The British government is developing a plan to track current and former prisoners by means of microchips implanted under the skin, drawing intense criticism from probation officers and civil rights groups.

As a way to reduce prison crowding, many British prisoners are currently released under electronic monitoring, carried out by means of an ankle bracelet that transmits signals like those used by mobile phones.

Now the Ministry of Justice is exploring the possibility of injecting prisoners in the back of the arm with a radio frequency identification (RFID) chip that contains information about their name, address and criminal record. Such chips, which contain a built-in antenna, could be scanned by special readers. The implantation of RFID chips in luggage, pets and livestock has become increasingly popular in recent years.

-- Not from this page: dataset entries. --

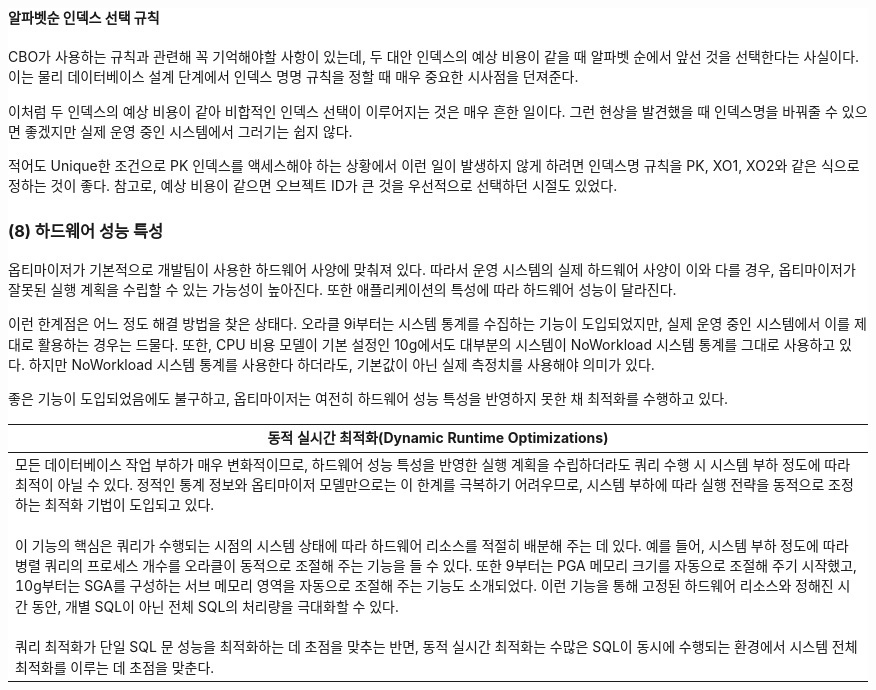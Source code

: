 #### 알파벳순 인덱스 선택 규칙

CBO가 사용하는 규칙과 관련해 꼭 기억해야할 사항이 있는데, 두 대안 인덱스의 예상 비용이 같을 때 알파벳 순에서 앞선 것을 선택한다는 사실이다. 이는 물리 데이터베이스 설계 단계에서 인덱스 명명 규칙을 정할 때 매우 중요한 시사점을 던져준다.

이처럼 두 인덱스의 예상 비용이 같아 비합적인 인덱스 선택이 이루어지는 것은 매우 흔한 일이다. 그런 현상을 발견했을 때 인덱스명을 바꿔줄 수 있으면 좋겠지만 실제 운영 중인 시스템에서 그러기는 쉽지 않다.

적어도 Unique한 조건으로 PK 인덱스를 액세스해야 하는 상황에서 이런 일이 발생하지 않게 하려면 인덱스명 규칙을 PK, XO1, XO2와 같은 식으로 정하는 것이 좋다. 참고로, 예상 비용이 같으면 오브젝트 ID가 큰 것을 우선적으로 선택하던 시절도 있었다.

### (8) 하드웨어 성능 특성

옵티마이저가 기본적으로 개발팀이 사용한 하드웨어 사양에 맞춰져 있다. 따라서 운영 시스템의 실제 하드웨어 사양이 이와 다를 경우, 옵티마이저가 잘못된 실행 계획을 수립할 수 있는 가능성이 높아진다. 또한 애플리케이션의 특성에 따라 하드웨어 성능이 달라진다.

이런 한계점은 어느 정도 해결 방법을 찾은 상태다. 오라클 9i부터는 시스템 통계를 수집하는 기능이 도입되었지만, 실제 운영 중인 시스템에서 이를 제대로 활용하는 경우는 드물다. 또한, CPU 비용 모델이 기본 설정인 10g에서도 대부분의 시스템이 NoWorkload 시스템 통계를 그대로 사용하고 있다. 하지만 NoWorkload 시스템 통계를 사용한다 하더라도, 기본값이 아닌 실제 측정치를 사용해야 의미가 있다.

좋은 기능이 도입되었음에도 불구하고, 옵티마이저는 여전히 하드웨어 성능 특성을 반영하지 못한 채 최적화를 수행하고 있다.

| 동적 실시간 최적화(Dynamic Runtime Optimizations)                                                                                                                                                                                                                                                                                                                                                                                                                                                                                                                                                                                                                                                                                                                                                                                                                                                                                                                                                              |
| -------------------------------------------------------------------------------------------------------------------------------------------------------------------------------------------------------------------------------------------------------------------------------------------------------------------------------------------------------------------------------------------------------------------------------------------------------------------------------------------------------------------------------------------------------------------------------------------------------------------------------------------------------------------------------------------------------------------------------------------------------------------------------------------------------------------------------------------------------------------------------------------------------------------------------------------------------------------------------------------------------------- |
| 모든 데이터베이스 작업 부하가 매우 변화적이므로, 하드웨어 성능 특성을 반영한 실행 계획을 수립하더라도 쿼리 수행 시 시스템 부하 정도에 따라 최적이 아닐 수 있다. 정적인 통계 정보와 옵티마이저 모델만으로는 이 한계를 극복하기 어려우므로, 시스템 부하에 따라 실행 전략을 동적으로 조정하는 최적화 기법이 도입되고 있다.<br><br>이 기능의 핵심은 쿼리가 수행되는 시점의 시스템 상태에 따라 하드웨어 리소스를 적절히 배분해 주는 데 있다. 예를 들어, 시스템 부하 정도에 따라 병렬 쿼리의 프로세스 개수를 오라클이 동적으로 조절해 주는 기능을 들 수 있다. 또한 9부터는 PGA 메모리 크기를 자동으로 조절해 주기 시작했고, 10g부터는 SGA를 구성하는 서브 메모리 영역을 자동으로 조절해 주는 기능도 소개되었다. 이런 기능을 통해 고정된 하드웨어 리소스와 정해진 시간 동안, 개별 SQL이 아닌 전체 SQL의 처리량을 극대화할 수 있다.<br><br>쿼리 최적화가 단일 SQL 문 성능을 최적화하는 데 초점을 맞추는 반면, 동적 실시간 최적화는 수많은 SQL이 동시에 수행되는 환경에서 시스템 전체 최적화를 이루는 데 초점을 맞춘다. |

In addition to monitoring incarcerated prisoners, the ministry hopes to use the chips on those who are on probation or other conditional release. By including a satellite uplink system in the chip, police would be able to use global positioning system (GPS) technology to track subjects' exact locations at all times. According to advocates of such a measure, this could help keep sex offenders away from "forbidden" zones like schools.

Harry Fletcher, assistant general secretary of the National Association of Probation Officers, blasted the measure as degrading to the people chipped and of no benefit to probation officers.

"Knowing where offenders like pedophiles are does not mean you know what they are doing," Fletcher said. "Treating people like pieces of meat does not seem to represent an improvement in the system to me."

Shami Chakrabarti of the civil rights group Liberty had even stronger words:

"If the Home Office doesn't understand why implanting a chip in someone is worse than an ankle bracelet, they don't need a human-rights lawyer; they need a common-sense bypass."